*What the task requires*
Look through the entries below and extract exactly the lines from the one containing "Syntactic dependency analysis" through the one containing "A statistical model", ends included.

*Data excerpts*

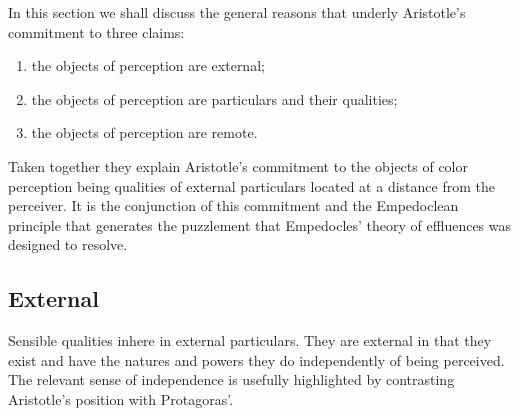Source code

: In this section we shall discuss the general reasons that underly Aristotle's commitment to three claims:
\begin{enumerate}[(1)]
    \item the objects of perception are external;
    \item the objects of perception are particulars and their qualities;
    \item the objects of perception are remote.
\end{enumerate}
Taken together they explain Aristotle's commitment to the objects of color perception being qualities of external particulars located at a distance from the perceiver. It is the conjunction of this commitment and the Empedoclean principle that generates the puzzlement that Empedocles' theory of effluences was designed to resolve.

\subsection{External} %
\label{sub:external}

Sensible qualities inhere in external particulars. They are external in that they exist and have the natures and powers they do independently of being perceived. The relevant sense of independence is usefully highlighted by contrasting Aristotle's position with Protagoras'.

---

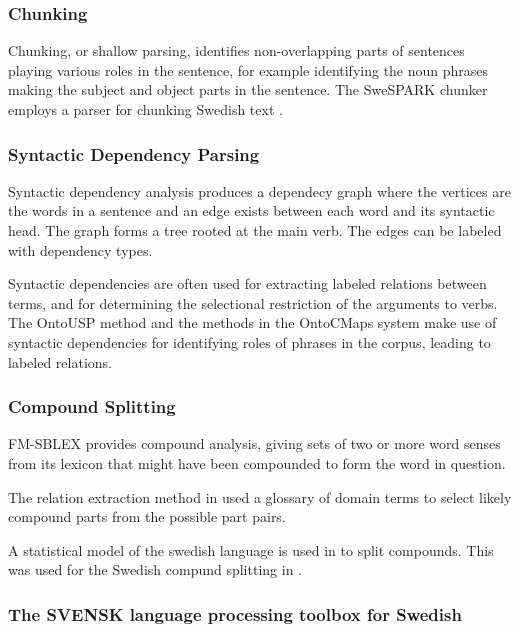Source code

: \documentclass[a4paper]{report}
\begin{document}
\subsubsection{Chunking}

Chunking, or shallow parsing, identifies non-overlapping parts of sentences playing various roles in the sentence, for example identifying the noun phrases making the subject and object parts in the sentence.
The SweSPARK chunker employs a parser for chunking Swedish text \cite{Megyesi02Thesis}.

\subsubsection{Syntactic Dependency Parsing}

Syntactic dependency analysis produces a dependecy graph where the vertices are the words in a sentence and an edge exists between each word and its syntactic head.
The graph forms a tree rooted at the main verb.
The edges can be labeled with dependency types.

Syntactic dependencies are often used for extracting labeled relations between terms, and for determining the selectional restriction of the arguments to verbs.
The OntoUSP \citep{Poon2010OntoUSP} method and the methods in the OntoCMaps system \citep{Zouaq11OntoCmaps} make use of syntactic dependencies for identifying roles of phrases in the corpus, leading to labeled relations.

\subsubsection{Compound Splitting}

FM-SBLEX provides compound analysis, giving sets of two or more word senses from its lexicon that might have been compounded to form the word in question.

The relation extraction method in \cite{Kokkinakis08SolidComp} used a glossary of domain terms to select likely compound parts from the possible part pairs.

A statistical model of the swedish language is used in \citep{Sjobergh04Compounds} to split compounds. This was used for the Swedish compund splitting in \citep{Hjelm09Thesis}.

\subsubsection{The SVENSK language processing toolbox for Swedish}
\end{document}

---

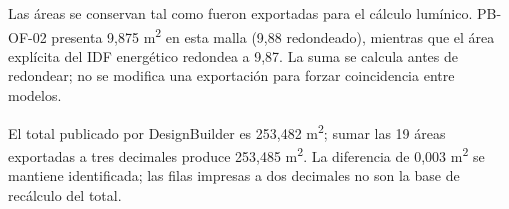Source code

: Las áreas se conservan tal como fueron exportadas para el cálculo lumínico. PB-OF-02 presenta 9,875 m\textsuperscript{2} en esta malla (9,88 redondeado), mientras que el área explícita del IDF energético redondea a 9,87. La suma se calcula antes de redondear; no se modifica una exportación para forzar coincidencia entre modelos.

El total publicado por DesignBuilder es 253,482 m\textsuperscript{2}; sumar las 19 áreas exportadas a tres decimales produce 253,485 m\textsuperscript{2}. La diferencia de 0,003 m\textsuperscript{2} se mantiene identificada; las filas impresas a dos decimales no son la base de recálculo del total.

*Output*
Syntactic dependency analysis produces a dependecy graph where the vertices are the words in a sentence and an edge exists between each word and its syntactic head.
The graph forms a tree rooted at the main verb.
The edges can be labeled with dependency types.

Syntactic dependencies are often used for extracting labeled relations between terms, and for determining the selectional restriction of the arguments to verbs.
The OntoUSP \citep{Poon2010OntoUSP} method and the methods in the OntoCMaps system \citep{Zouaq11OntoCmaps} make use of syntactic dependencies for identifying roles of phrases in the corpus, leading to labeled relations.

\subsubsection{Compound Splitting}

FM-SBLEX provides compound analysis, giving sets of two or more word senses from its lexicon that might have been compounded to form the word in question.

The relation extraction method in \cite{Kokkinakis08SolidComp} used a glossary of domain terms to select likely compound parts from the possible part pairs.

A statistical model of the swedish language is used in \citep{Sjobergh04Compounds} to split compounds. This was used for the Swedish compund splitting in \citep{Hjelm09Thesis}.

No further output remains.